_TASK OBJECTIVE_
Filter the material below down to the lines containing the word "fragile".

==========

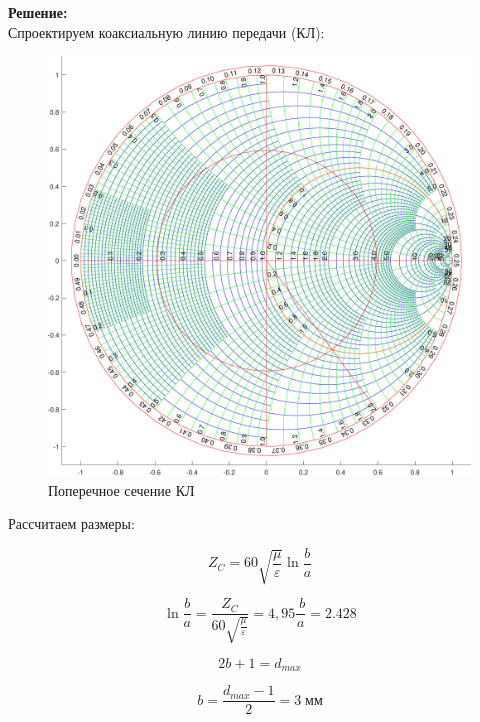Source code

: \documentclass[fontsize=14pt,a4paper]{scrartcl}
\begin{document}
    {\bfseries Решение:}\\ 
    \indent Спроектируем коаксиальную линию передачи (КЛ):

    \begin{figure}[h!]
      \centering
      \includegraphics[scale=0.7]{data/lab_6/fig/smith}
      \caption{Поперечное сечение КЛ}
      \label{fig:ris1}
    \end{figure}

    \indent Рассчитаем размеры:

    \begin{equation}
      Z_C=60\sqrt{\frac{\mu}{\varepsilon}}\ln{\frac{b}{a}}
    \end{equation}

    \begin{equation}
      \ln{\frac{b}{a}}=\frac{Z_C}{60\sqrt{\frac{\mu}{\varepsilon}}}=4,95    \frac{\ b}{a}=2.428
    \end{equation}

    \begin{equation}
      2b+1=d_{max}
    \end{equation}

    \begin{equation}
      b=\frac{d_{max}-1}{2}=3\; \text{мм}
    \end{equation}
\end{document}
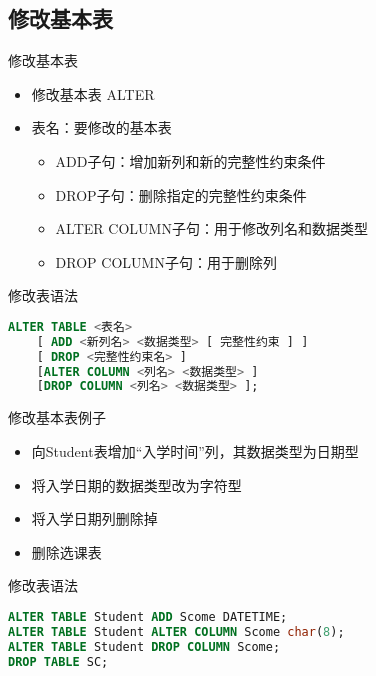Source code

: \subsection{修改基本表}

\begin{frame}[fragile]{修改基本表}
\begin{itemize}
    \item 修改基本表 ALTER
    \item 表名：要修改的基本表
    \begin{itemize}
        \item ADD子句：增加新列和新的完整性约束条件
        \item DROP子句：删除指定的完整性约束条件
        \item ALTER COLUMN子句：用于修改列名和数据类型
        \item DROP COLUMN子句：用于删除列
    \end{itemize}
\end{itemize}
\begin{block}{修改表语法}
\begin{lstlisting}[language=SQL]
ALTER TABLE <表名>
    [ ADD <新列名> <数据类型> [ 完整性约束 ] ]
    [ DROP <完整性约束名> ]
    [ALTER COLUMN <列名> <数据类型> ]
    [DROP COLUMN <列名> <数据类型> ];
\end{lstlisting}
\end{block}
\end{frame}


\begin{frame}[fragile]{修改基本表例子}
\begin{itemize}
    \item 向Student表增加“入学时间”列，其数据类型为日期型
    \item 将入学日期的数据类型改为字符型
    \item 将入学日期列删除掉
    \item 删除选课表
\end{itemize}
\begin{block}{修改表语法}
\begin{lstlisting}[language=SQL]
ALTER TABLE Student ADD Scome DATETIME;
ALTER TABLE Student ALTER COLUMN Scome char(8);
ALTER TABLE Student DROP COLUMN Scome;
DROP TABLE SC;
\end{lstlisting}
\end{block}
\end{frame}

==========

_PROBLEM SOLUTION_
\begin{frame}[fragile]{修改基本表}
\begin{frame}[fragile]{修改基本表例子}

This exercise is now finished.